Principaux renseignements
- Les tensions géopolitiques ont entraîné une forte hausse des prix de l’énergie, provoquant une flambée de l’inflation américaine en mars.
- L’inflation sous-jacente, hors prix volatils des denrées alimentaires et de l’énergie, est restée relativement stable.
- La Réserve fédérale devrait considérer la flambée de l’inflation en mars comme temporaire et se concentrer sur les tendances inflationnistes sous-jacentes.
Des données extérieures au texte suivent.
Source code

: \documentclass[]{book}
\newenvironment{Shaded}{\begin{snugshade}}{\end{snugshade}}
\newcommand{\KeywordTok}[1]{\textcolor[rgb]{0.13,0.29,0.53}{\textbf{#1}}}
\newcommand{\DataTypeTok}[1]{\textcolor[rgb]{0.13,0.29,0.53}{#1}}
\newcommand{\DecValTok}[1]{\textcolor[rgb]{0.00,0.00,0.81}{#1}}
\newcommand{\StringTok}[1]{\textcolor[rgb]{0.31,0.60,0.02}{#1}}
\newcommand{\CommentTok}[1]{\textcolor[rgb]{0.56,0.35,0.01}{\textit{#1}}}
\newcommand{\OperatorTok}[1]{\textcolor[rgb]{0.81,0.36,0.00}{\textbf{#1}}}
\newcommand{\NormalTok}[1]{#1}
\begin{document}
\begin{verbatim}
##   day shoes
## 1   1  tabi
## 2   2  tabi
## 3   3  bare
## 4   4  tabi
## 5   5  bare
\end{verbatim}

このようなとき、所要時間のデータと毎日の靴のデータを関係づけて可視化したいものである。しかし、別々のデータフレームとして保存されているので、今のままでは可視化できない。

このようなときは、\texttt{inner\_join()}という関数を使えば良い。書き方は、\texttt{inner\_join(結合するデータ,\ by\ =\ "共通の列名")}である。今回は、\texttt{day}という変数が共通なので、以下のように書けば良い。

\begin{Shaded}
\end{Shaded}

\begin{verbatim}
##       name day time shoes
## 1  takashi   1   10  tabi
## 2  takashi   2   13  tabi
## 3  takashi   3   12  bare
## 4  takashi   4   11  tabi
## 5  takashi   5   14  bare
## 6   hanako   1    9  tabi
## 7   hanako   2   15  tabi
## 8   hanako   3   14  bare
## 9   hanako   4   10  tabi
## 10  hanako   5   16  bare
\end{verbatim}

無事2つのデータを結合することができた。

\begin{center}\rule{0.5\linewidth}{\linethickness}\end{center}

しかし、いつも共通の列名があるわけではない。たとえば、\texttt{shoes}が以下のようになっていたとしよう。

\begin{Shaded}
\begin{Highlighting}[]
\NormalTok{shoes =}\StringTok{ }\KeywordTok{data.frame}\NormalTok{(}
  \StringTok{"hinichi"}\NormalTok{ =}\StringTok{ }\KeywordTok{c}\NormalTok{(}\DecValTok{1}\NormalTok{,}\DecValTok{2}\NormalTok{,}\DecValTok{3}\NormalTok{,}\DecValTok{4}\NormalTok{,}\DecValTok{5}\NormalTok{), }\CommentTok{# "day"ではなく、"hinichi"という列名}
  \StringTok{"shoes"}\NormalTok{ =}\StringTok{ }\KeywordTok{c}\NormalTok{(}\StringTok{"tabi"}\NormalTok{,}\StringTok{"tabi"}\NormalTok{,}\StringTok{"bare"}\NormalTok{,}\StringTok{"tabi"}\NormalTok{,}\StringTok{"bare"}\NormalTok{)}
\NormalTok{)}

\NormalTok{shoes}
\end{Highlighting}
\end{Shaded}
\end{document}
Les pressions inflationnistes se sont intensifiées en mars, principalement sous l’effet d’une flambée des prix de l’énergie provoquée par les tensions géopolitiques. L’indice des prix à la consommation (IPC) a augmenté de 0,9 pour cent sur le mois, portant le taux d’inflation annuel à 3,3 pour cent, son plus haut niveau depuis avril 2024. Cette hausse est en grande partie attribuée à une flambée de 10,9 pour cent des coûts de l’énergie, en particulier des prix de l’essence qui ont bondi de 21,2 pour cent.
L’inflation sous-jacente reste modérée
Toutefois, hors prix volatils des denrées alimentaires et de l’énergie, l’inflation sous-jacente est restée relativement modérée. Les prix sous-jacents n’ont augmenté que de 0,2 pour cent sur le mois et de 2,6 pour cent en glissement annuel, soulignant le fait que les pressions inflationnistes sous-jacentes étaient quelque peu contenues. Cette modération a été confirmée par la baisse des prix dans certaines catégories telles que les soins médicaux, les soins personnels, ainsi que les voitures et camions d’occasion.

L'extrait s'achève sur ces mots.